Return, word for word, the lines of the listing below from the one with "Endpoints (routes)" through the one with "- Map the entries", and no other lines.
(Exercise input begins)
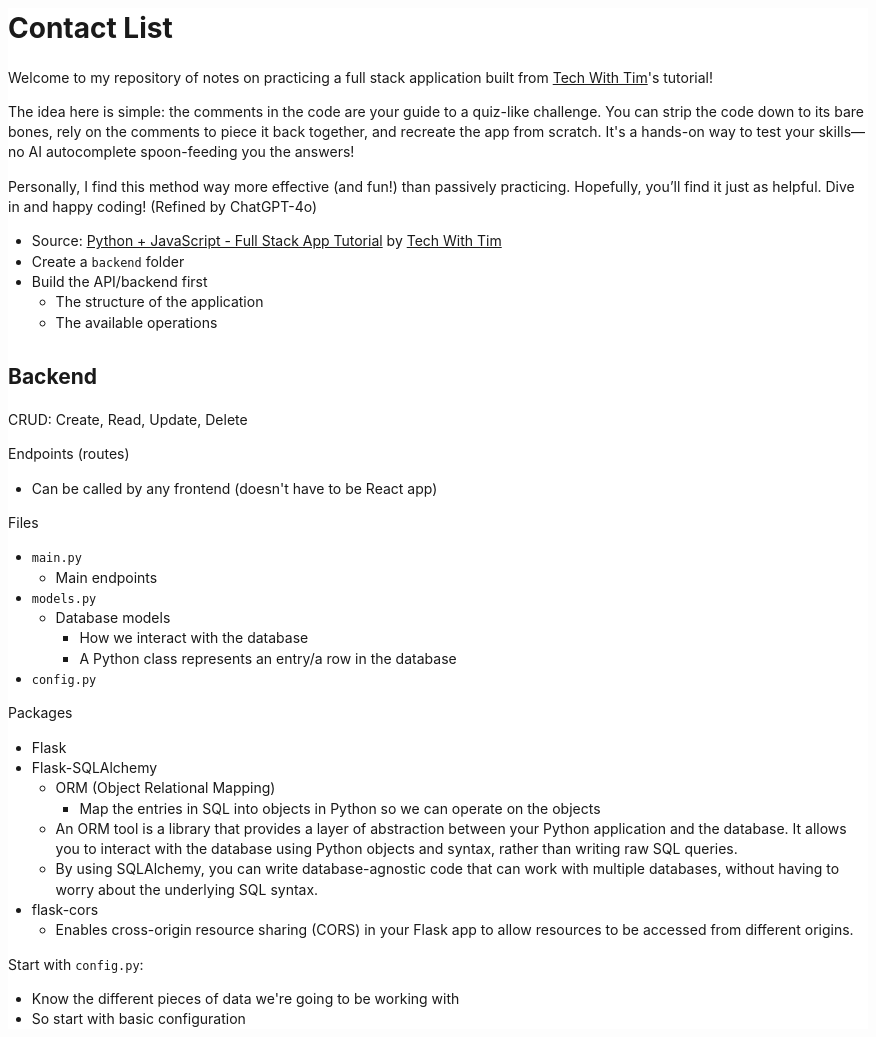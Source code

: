 # Contact List

Welcome to my repository of notes on practicing a full stack application built from [Tech With Tim](https://www.youtube.com/@TechWithTim)'s tutorial!

The idea here is simple: the comments in the code are your guide to a quiz-like challenge. You can strip the code down to its bare bones, rely on the comments to piece it back together, and recreate the app from scratch. It's a hands-on way to test your skills—no AI autocomplete spoon-feeding you the answers!

Personally, I find this method way more effective (and fun!) than passively practicing. Hopefully, you’ll find it just as helpful. Dive in and happy coding! (Refined by ChatGPT-4o)

- Source: [Python + JavaScript - Full Stack App Tutorial](https://www.youtube.com/watch?v=PppslXOR7TA) by [Tech With Tim](https://www.youtube.com/@TechWithTim) 
- Create a `backend` folder
- Build the API/backend first
  - The structure of the application
  - The available operations

## Backend

CRUD: Create, Read, Update, Delete

Endpoints (routes)
- Can be called by any frontend (doesn't have to be React app)

Files
- `main.py`
  - Main endpoints
- `models.py`
  - Database models
    - How we interact with the database
    - A Python class represents an entry/a row in the database
- `config.py`

Packages
- Flask
- Flask-SQLAlchemy
  - ORM (Object Relational Mapping)
    - Map the entries in SQL into objects in Python so we can operate on the objects
  - An ORM tool is a library that provides a layer of abstraction between your Python application and the database. It allows you to interact with the database using Python objects and syntax, rather than writing raw SQL queries.
  - By using SQLAlchemy, you can write database-agnostic code that can work with multiple databases, without having to worry about the underlying SQL syntax.
- flask-cors
  - Enables cross-origin resource sharing (CORS) in your Flask app to allow resources to be accessed from different origins.

Start with `config.py`:
- Know the different pieces of data we're going to be working with
- So start with basic configuration
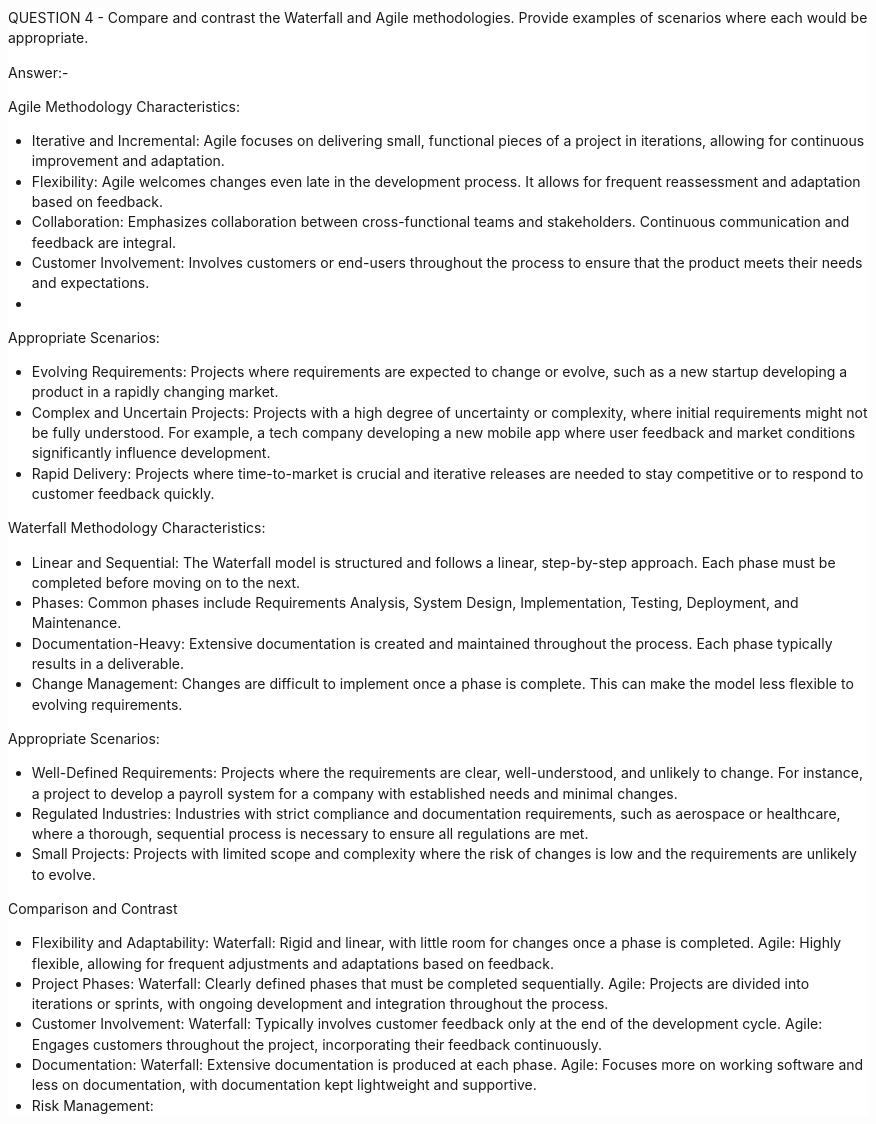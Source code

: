 




QUESTION 4 - Compare and contrast the Waterfall and Agile methodologies. Provide examples of scenarios where each would be appropriate.

Answer:- 

Agile Methodology
Characteristics:
- Iterative and Incremental: Agile focuses on delivering small, functional pieces of a project in iterations, allowing for continuous improvement and adaptation.
- Flexibility: Agile welcomes changes even late in the development process. It allows for frequent reassessment and adaptation based on feedback.
- Collaboration: Emphasizes collaboration between cross-functional teams and stakeholders. Continuous communication and feedback are integral.
- Customer Involvement: Involves customers or end-users throughout the process to ensure that the product meets their needs and expectations.
- 
Appropriate Scenarios:
- Evolving Requirements: Projects where requirements are expected to change or evolve, such as a new startup developing a product in a rapidly changing market.
- Complex and Uncertain Projects: Projects with a high degree of uncertainty or complexity, where initial requirements might not be fully understood. For example, a tech company developing a new mobile app where user feedback and market conditions significantly influence development.
- Rapid Delivery: Projects where time-to-market is crucial and iterative releases are needed to stay competitive or to respond to customer feedback quickly.
  
Waterfall Methodology
Characteristics:
- Linear and Sequential: The Waterfall model is structured and follows a linear, step-by-step approach. Each phase must be completed before moving on to the next.
- Phases: Common phases include Requirements Analysis, System Design, Implementation, Testing, Deployment, and Maintenance.
- Documentation-Heavy: Extensive documentation is created and maintained throughout the process. Each phase typically results in a deliverable.
- Change Management: Changes are difficult to implement once a phase is complete. This can make the model less flexible to evolving requirements.
  
Appropriate Scenarios:
- Well-Defined Requirements: Projects where the requirements are clear, well-understood, and unlikely to change. For instance, a project to develop a payroll system for a company with established needs and minimal changes.
- Regulated Industries: Industries with strict compliance and documentation requirements, such as aerospace or healthcare, where a thorough, sequential process is necessary to ensure all regulations are met.
- Small Projects: Projects with limited scope and complexity where the risk of changes is low and the requirements are unlikely to evolve.
  
Comparison and Contrast
- Flexibility and Adaptability:
Waterfall: Rigid and linear, with little room for changes once a phase is completed.
Agile: Highly flexible, allowing for frequent adjustments and adaptations based on feedback.
- Project Phases:
Waterfall: Clearly defined phases that must be completed sequentially.
Agile: Projects are divided into iterations or sprints, with ongoing development and integration throughout the process.
- Customer Involvement:
Waterfall: Typically involves customer feedback only at the end of the development cycle.
Agile: Engages customers throughout the project, incorporating their feedback continuously.
- Documentation:
Waterfall: Extensive documentation is produced at each phase.
Agile: Focuses more on working software and less on documentation, with documentation kept lightweight and supportive.
- Risk Management:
(Exercise input ends)
▸ **Output for this task**
Endpoints (routes)
- Can be called by any frontend (doesn't have to be React app)

Files
- `main.py`
  - Main endpoints
- `models.py`
  - Database models
    - How we interact with the database
    - A Python class represents an entry/a row in the database
- `config.py`

Packages
- Flask
- Flask-SQLAlchemy
  - ORM (Object Relational Mapping)
    - Map the entries in SQL into objects in Python so we can operate on the objects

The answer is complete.